TASK OBJECTIVE: Every entry must be set down exactly in the answer; no pictures should appear.

+---+

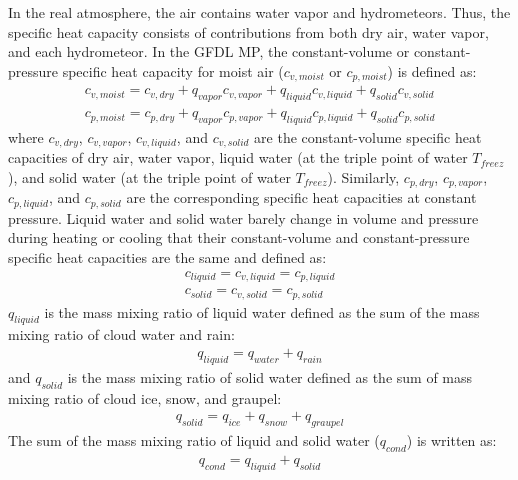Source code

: \documentclass[letterpaper,titlepage,10pt]{article}
\numberwithin{equation}{section}
\begin{document}
In the real atmosphere, the air contains water vapor and hydrometeors. Thus, the specific heat capacity consists of contributions from both dry air, water vapor, and each hydrometeor. In the GFDL MP, the constant-volume or constant-pressure specific heat capacity for moist air ($c_{v,moist}$ or $c_{p,moist}$) is defined as:
\begin{gather}
	c_{v,moist} = c_{v,dry} + q_{vapor} c_{v,vapor} + q_{liquid} c_{v,liquid} + q_{solid} c_{v,solid} \\
	c_{p,moist} = c_{p,dry} + q_{vapor} c_{p,vapor} + q_{liquid} c_{p,liquid} + q_{solid} c_{p,solid}
\end{gather}
where $c_{v,dry}$, $c_{v,vapor}$, $c_{v,liquid}$, and $c_{v,solid}$ are the constant-volume specific heat capacities of dry air, water vapor, liquid water (at the triple point of water $T_{freez}$), and solid water (at the triple point of water $T_{freez}$). Similarly, $c_{p,dry}$, $c_{p,vapor}$, $c_{p,liquid}$, and $c_{p,solid}$ are the corresponding specific heat capacities at constant pressure. Liquid water and solid water barely change in volume and pressure during heating or cooling that their constant-volume and constant-pressure specific heat capacities are the same and defined as:
\begin{gather}
	c_{liquid} = c_{v,liquid} = c_{p,liquid} \\
	c_{solid} = c_{v,solid} = c_{p,solid}
\end{gather}
$q_{liquid}$ is the mass mixing ratio of liquid water defined as the sum of the mass mixing ratio of cloud water and rain:
\begin{gather}
	q_{liquid} = q_{water} + q_{rain}
\end{gather}
and $q_{solid}$ is the mass mixing ratio of solid water defined as the sum of mass mixing ratio of cloud ice, snow, and graupel:
\begin{gather}
	q_{solid} = q_{ice} + q_{snow} + q_{graupel}
\end{gather}
The sum of the mass mixing ratio of liquid and solid water ($q_{cond}$) is written as:
\begin{gather}
	q_{cond} = q_{liquid} + q_{solid}
\end{gather}
\end{document}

+---+

EXPECTED ANSWER:
Source code

: \documentclass[letterpaper,titlepage,10pt]{article}
\numberwithin{equation}{section}
\begin{document}
In the real atmosphere, the air contains water vapor and hydrometeors. Thus, the specific heat capacity consists of contributions from both dry air, water vapor, and each hydrometeor. In the GFDL MP, the constant-volume or constant-pressure specific heat capacity for moist air ($c_{v,moist}$ or $c_{p,moist}$) is defined as:
\begin{gather}
	c_{v,moist} = c_{v,dry} + q_{vapor} c_{v,vapor} + q_{liquid} c_{v,liquid} + q_{solid} c_{v,solid} \\
	c_{p,moist} = c_{p,dry} + q_{vapor} c_{p,vapor} + q_{liquid} c_{p,liquid} + q_{solid} c_{p,solid}
\end{gather}
where $c_{v,dry}$, $c_{v,vapor}$, $c_{v,liquid}$, and $c_{v,solid}$ are the constant-volume specific heat capacities of dry air, water vapor, liquid water (at the triple point of water $T_{freez}$), and solid water (at the triple point of water $T_{freez}$). Similarly, $c_{p,dry}$, $c_{p,vapor}$, $c_{p,liquid}$, and $c_{p,solid}$ are the corresponding specific heat capacities at constant pressure. Liquid water and solid water barely change in volume and pressure during heating or cooling that their constant-volume and constant-pressure specific heat capacities are the same and defined as:
\begin{gather}
	c_{liquid} = c_{v,liquid} = c_{p,liquid} \\
	c_{solid} = c_{v,solid} = c_{p,solid}
\end{gather}
$q_{liquid}$ is the mass mixing ratio of liquid water defined as the sum of the mass mixing ratio of cloud water and rain:
\begin{gather}
	q_{liquid} = q_{water} + q_{rain}
\end{gather}
and $q_{solid}$ is the mass mixing ratio of solid water defined as the sum of mass mixing ratio of cloud ice, snow, and graupel:
\begin{gather}
	q_{solid} = q_{ice} + q_{snow} + q_{graupel}
\end{gather}
The sum of the mass mixing ratio of liquid and solid water ($q_{cond}$) is written as:
\begin{gather}
	q_{cond} = q_{liquid} + q_{solid}
\end{gather}
\end{document}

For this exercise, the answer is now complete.